Rimasi a Pesaro fino al 29 dicembre leggendo i miei autori, andando al mare e contando i secondi che la luce guadagnava ogni giorno sul buio, donandomi liete speranze. Ifigenia invece mi telefonava tenendomi in apprensione: restando sul generico.
Le sue parole non costituivano un balsamo per la mia inquietudine bensì la accentuavano. Ero del resto determinato a non permetterle di ridurmi a un rottame umano, come forse sperava, magari per poi darmi una mano rendendosi indispensabile. Oppure il colpo di grazia. Dovevo difendermi e stavo anche io sulle mie.
Sembrava che avesse lasciato il marito e fosse tornata a vivere con i suoi genitori nella Bolognina. Diceva che frequentava delle amiche che le facevano conoscere gente nuova. Io a questo punto la incoraggiavo dicendole: “fai bene, così potrai scegliere”, quindi la salutavo. Non volevo ricevere altre ferite.
Non ero tranquillo. Del resto non volevo che contasse su di me per il suo futuro. Bella era bella, per carità, ma non abbastanza educata e fine. Non credevo nemmeno che avrebbe seguitato a insegnare imparando.
La mattina del 30 dicembre partìi per un giro in Etruria con quattro colleghi. Uno era Silvano, quello che mi era stato vicino al tempo della storia di Päivi e della bambina abortita. Aveva con sé una compagna: Lidia, una nostra collega beneducata. Ero amico di entrambi: con lei avevo scambiato alcuni inviti a cena, con Silvano, ricorderete, ero stato a Debrecen, a Hortobgyi, a Capo nord e pure a Berlino est ospiti di un amica comune, Cornelia che avevo conosciuto nell’estate di Päivi.
Ci aveva ospitati in un appartamento luminoso, pieno di libri situato nella Unter der Linden a due passi dal Museo di Pergamo.
La compagnia di questo ultimo viaggio dunque mi era congeniale anche se non c’era nessuna donna tanto appetibile da potere distrarmi dall’ assillo, l’oi\stro~, il tafàno che era il pensiero di Ifigenia.
Eppure con queste persone avevo maggiori argomenti e interessi in comune che con quella ragazza in cerca del suo posto nel mondo.

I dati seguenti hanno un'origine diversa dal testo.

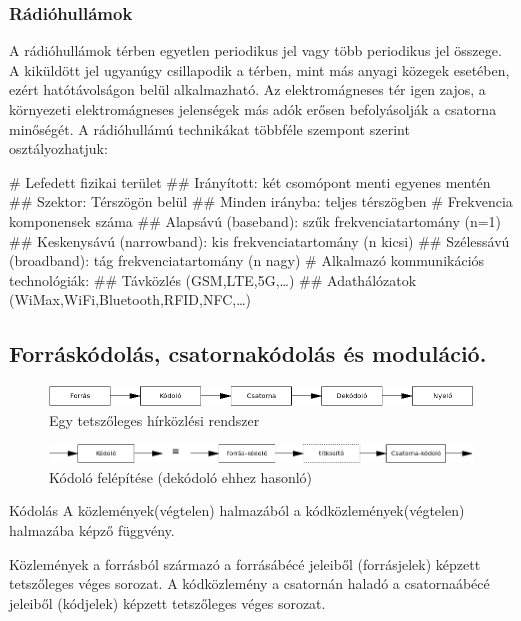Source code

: \subsubsection{Rádióhullámok}
A rádióhullámok térben egyetlen periodikus jel vagy több periodikus jel összege. A kiküldött jel ugyanúgy csillapodik a térben, mint más anyagi közegek esetében, ezért hatótávolságon belül alkalmazható. Az elektromágneses tér igen zajos, a környezeti elektromágneses jelenségek más adók erősen befolyásolják a csatorna minőségét. A rádióhullámú technikákat többféle szempont szerint osztályozhatjuk:
\begin{easylist}[enumerate]
	# Lefedett fizikai terület
	## Irányított: két csomópont menti egyenes mentén
	## Szektor: Térszögön belül
	## Minden irányba: teljes térszögben
	# Frekvencia komponensek száma
	## Alapsávú (baseband): szűk frekvenciatartomány (n=1)
	## Keskenysávú (narrowband): kis frekvenciatartomány (n kicsi)
	## Szélessávú (broadband): tág frekvenciatartomány (n nagy)
	# Alkalmazó kommunikációs technológiák:
	## Távközlés (GSM,LTE,5G,\dots)
	## Adathálózatok (WiMax,WiFi,Bluetooth,RFID,NFC,\dots)
\end{easylist}

\subsection{Forráskódolás, csatornakódolás és moduláció.}
\begin{figure}[h]
	\centering
	\includegraphics[width=0.5\linewidth]{fig/12-hirkozlesi_rendszer}
	\caption{Egy tetszőleges hírközlési rendszer}
	\label{fig:12-hirkozlesirendszer}
\end{figure}
\begin{figure}[h]
	\centering
	\includegraphics[width=0.7\linewidth]{fig/12-kodolo_felepitese}
	\caption{Kódoló felépítése (dekódoló ehhez hasonló)}
	\label{fig:12-kodolofelepitese}
\end{figure}

\begin{definition}{Kódolás}
	A közlemények(végtelen) halmazából a kódközlemények(végtelen) halmazába képző függvény.
\end{definition}
\begin{note}
	Közlemények a forrásból származó a forrásábécé jeleiből (forrásjelek) képzett tetszőleges véges sorozat. A kódközlemény a csatornán haladó a csatornaábécé jeleiből (kódjelek) képzett tetszőleges véges sorozat.
\end{note}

Questi comites portavano addosso le stigmate di una vita sofferta che li aveva affinati e dotati di una sensibilità rispettosa: non invadente né petulante. Quando mi appartavo, mi lasciavano stare da solo con i miei pensieri. Ci scambiavamo comunque saluti e sorrisi. Andammo a vedere Civita di Bagnoregio, un borgo rimasto senza abitanti sulla cima di un colle sterile, giallo, striato da calanchi di friabile tufo: mi fece pensare a un uccello semispennato, impagliato e inchiodato sul tronco tagliato di un albero secco. Io ero indurito e mezzo ibernato dal gelo nemico. Giravamo su strade ghiacciate tra case disabitate e alcuni altri turisti intirizziti. Pativo il freddo più del mio solito: il sole già vicino al tramonto non scaldava la terra nemmeno con un rivolo di quel fiume di fervida luce che nel mese di agosto mi aveva riempito di forza e allegria durante il giro ciclistico in Grecia quando pregavo gli dèi di farmi incontrare una donna della mia levatura.
Il sole al tramonto del 30 dicembre invece spennellava sui campi infecondi e sulle macerie prive di vita una tinta scialba, bianchiccia, o piuttosto incolore. Una cosmesi inefficace come quella tentata da tinte scadenti e scadute sui pochi capelli di un vecchio malvissuto dal cranio pieno di macchie vituperose.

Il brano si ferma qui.